In the prologue to his 1613 Novelas ejemplares, Miguel de Cervantes proposes the collection be considered a “mesa de trucos” [billiard table] placed in the public square (18).1 It is a space for honest entertainment, challenging the reader to act like a billiard player and follow the movement of the author’s shot as the balls scatter across the table’s surface.2 Take the “quasi-picaresque” novella3 Rinconete y Cortadillo (=> RyC) as an example. Short on plot but long on detail, at first glance it looks like a mockery of the Sevillian criminal underclass; this article, however, will argue that the novella is better understood as a parody of administration. The key element for such a reading is Monipodio’s “libro de memoria” [notebook], an object that is as easy to overlook as it is ultimately revealing—like a billiard ball that seems to sit outside the main action of the play but that, in hindsight, turns out to be crucial to the shot’s final trajectory. [End Page 250]

As with so many supports for administrative work, the libro de memoria is often passed over, its nature as a material object ignored.4 It belongs to Monipodio, leader of the Sevillian criminal “cofradía”5 whose records are kept in the peculiar notebook. There are two main problems with this practice, one obvious, and one less so. First, Monipodio is illiterate, requiring others to both write and read for him.
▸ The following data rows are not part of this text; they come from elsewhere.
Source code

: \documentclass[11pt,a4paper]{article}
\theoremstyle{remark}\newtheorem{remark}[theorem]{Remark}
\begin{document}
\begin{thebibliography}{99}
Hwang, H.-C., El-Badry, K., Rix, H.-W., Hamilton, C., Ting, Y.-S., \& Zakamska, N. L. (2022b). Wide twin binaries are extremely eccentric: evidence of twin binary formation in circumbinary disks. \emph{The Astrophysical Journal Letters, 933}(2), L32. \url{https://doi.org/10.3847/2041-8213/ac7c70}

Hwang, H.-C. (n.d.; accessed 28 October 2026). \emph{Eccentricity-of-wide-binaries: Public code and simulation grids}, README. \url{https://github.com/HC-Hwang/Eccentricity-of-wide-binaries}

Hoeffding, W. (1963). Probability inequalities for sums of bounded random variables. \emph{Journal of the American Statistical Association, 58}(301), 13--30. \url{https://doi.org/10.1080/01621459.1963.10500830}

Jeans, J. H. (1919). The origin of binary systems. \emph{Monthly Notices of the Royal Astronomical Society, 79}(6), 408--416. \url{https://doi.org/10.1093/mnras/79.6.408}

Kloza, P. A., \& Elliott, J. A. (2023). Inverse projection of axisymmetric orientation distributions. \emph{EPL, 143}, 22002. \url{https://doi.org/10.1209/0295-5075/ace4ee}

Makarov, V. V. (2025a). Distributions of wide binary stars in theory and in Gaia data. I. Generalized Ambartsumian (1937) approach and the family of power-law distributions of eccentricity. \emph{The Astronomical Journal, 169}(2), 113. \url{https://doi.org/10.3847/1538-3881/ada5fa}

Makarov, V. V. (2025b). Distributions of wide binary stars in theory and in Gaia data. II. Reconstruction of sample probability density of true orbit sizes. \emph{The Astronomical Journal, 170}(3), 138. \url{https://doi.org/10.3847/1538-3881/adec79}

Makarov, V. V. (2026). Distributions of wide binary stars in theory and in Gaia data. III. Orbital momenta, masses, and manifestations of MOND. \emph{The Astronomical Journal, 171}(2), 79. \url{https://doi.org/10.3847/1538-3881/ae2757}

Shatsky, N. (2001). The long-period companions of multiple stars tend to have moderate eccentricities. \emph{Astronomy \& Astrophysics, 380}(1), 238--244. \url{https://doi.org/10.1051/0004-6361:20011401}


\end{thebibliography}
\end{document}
Second, the libro is the wrong sort of book for keeping important records: several of its pages would have been covered with a coating that made them erasable, as is confirmed in the novella. The book, then, is as inadequate for keeping records as Monipodio is for taking them down in the first place, a contradiction which invites a reading of the novella as a fiction of administration.

While RyC could be a simple mockery of a criminal underclass aping their social betters, there is evidence both internal and external to the text that suggests Monipodio instead ought to be seen as a stand-in for the upper rungs of the social ladder. The novella indicts the blind reliance of a society at large on unexamined administrative practice. With the growth of the Spanish state, more and more depended upon these processes, something underlined by Cervantes’s own experience. Monipodio’s criminal enterprise mirrors legitimate business and political practice, but through its parodic presentation it invites the reader to think through the contradictory connections that exist between administration, authority, memory, and writing. Ultimately, the novella points towards the dual function of writing and administration—two practices which produce the very authority that they symbolize.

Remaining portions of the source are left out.